This paper analyzed the network and devices management for IoT from different perspectives. The lessons learned from this study are summarized hereafter. First, from the architectural point of view, the IoT Network Management systems is well adopted by IoT RAs and research attempts [6,11]. However, due to the distinct network topologies, heterogeneity between connected devices and protocols without a common standard are possible studies to perform in this context. Scalability and interoperability are priorities in IoT applications and some of the studied technologies present solutions for them [93,121,122,123]. Then, large studies of recent studies were analyzed to discover the main challenges and open issues in IoT. Security and interoperability are top priorities for IoT Network Management systems, followed by performance, reliability, and scalability. Therefore, there are some fundamental features that a network management should provide and they are identified as follows: (i) interoperability between the various devices and platforms available in real environments; (ii) dynamic and adaptation security maintain data integrity to guarantee the availability and QoS during execution; (iii) context-awareness so that information of the locate and state of network objects, is used to perform actions; and (iv) scalability to accept expansion and to operate correctly even in situations of intense use.
Finally, relevant open issues are identified for the purpose of reducing network resources (hardware and bandwidth) as well as infrastructure, security, and energy saving [124,125].

10.2. Conclusions

A large number of IoT devices demands management and control solutions for various services. Moreover, the exponential number of connected devices and their inherent constraints motivate the need for efficient management of IoT networks. Therefore, platforms that integrate these services are necessary. However, IoT management current platforms only partially attend to the literature requirements. Overall, this paper presented the concept in detail, its enabling technologies, protocols, platforms, and the recent research addressing IoT management for networks and devices. Among the IoT features, solutions (protocols and platforms) that performs better in terms of scalability, interoperability, security, energy saving, etc. were studied.
Concerning network management, IoT network solutions continue based on the SNMP protocol. The support for each platform search for improving the latency, scalability, and robustness. NETCONF protocol was developed to be the natural successor of SNMP, as SNMP is focused on monitoring and not on network configuration. The OpenDayLight platform can be considered the best solution based on the supported protocols. For IoT devices management, ONEM2M open-source approach and Xively proprietary technology were evaluation with other technologies.
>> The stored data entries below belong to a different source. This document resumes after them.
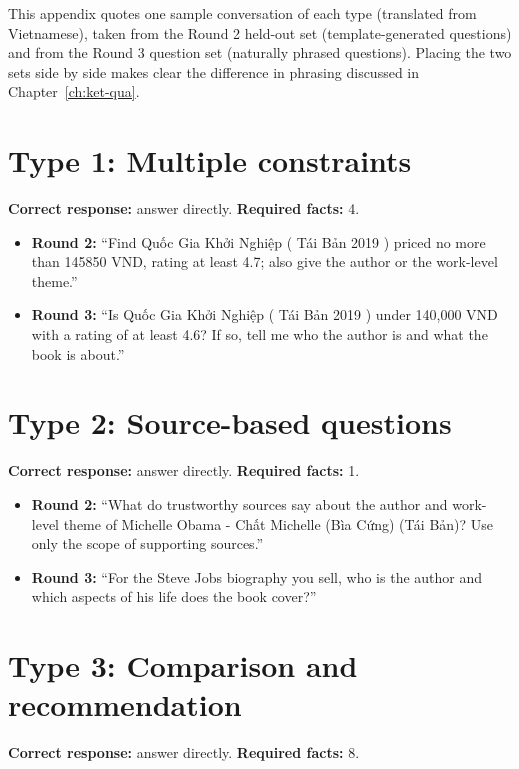 This appendix quotes one sample conversation of each type (translated from Vietnamese), taken from the Round 2 held-out set (template-generated questions) and from the Round 3 question set (naturally phrased questions). Placing the two sets side by side makes clear the difference in phrasing discussed in Chapter~\ref{ch:ket-qua}.

\section*{Type 1: Multiple constraints}

\textbf{Correct response:} answer directly. \textbf{Required facts:} 4.

\begin{itemize}
    \item \textbf{Round 2:} ``Find Quốc Gia Khởi Nghiệp ( Tái Bản 2019 ) priced no more than 145850 VND, rating at least 4.7; also give the author or the work-level theme.''
    \item \textbf{Round 3:} ``Is Quốc Gia Khởi Nghiệp ( Tái Bản 2019 ) under 140,000 VND with a rating of at least 4.6? If so, tell me who the author is and what the book is about.''
\end{itemize}

\section*{Type 2: Source-based questions}

\textbf{Correct response:} answer directly. \textbf{Required facts:} 1.

\begin{itemize}
    \item \textbf{Round 2:} ``What do trustworthy sources say about the author and work-level theme of Michelle Obama - Chất Michelle (Bìa Cứng) (Tái Bản)? Use only the scope of supporting sources.''
    \item \textbf{Round 3:} ``For the Steve Jobs biography you sell, who is the author and which aspects of his life does the book cover?''
\end{itemize}

\section*{Type 3: Comparison and recommendation}

\textbf{Correct response:} answer directly. \textbf{Required facts:} 8.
It was observed that ONEM2M and Xively predict scalability and promote the integration of devices with local/remote management features always remembering the guarantee the heterogeneity and security.
Finally, the main goal to achieve regarding the best choice for IoT Network Management protocols and platforms for a real IoT management solution was attained since important insights, a detailed description and discussion on the topic was performed. Further research works on the topic were also identified.

Author Contributions

The 1st author J.d.C.S. collected and performed a deep analysis and review the related literature on the topic, wrote the first draft of the document, performed the comparison study and identified some open research issues. The 2nd author J.J.P.C.R. supervised all the study, consolidated the comparison analysis and open issues, reviewed the structure and the first draft. All the other authors J.A.-M., R.A.L.R., and V.F. reviewed the text carefully, verified the comparison study, and reviewed the identified open issues. All the authors J.d.C.S., J.J.P.C.R, J.A.-M., R.A.L.R., and V.F. contributed equally to the scope definition, motivation, and focus of the paper.

Acknowledgments

This work has been supported by the National Funding from the FCT—Fundação para a Ciência e a Tecnologia through the UID/EEA/500008/2013 Project; by Finatel through the Inatel Smart Campus project; by Finep, with resources from Funttel, grant no. 01.14.0231.00, under the Radiocommunication Reference Center (Centro de Referência em Radiocomunicações—CRR) project of the National Institute of Telecommunications (Instituto Nacional de Telecomunicações—Inatel), Brazil; by Brazilian National Council for Research and Development (CNPq) via Grant No. 309335/2017-5. The authors extend their appreciation to the International Scientific Partnership Program ISPP at King Saud University for funding this research work through ISPP #0129.

Conflicts of Interest

The authors declare no conflict of interest.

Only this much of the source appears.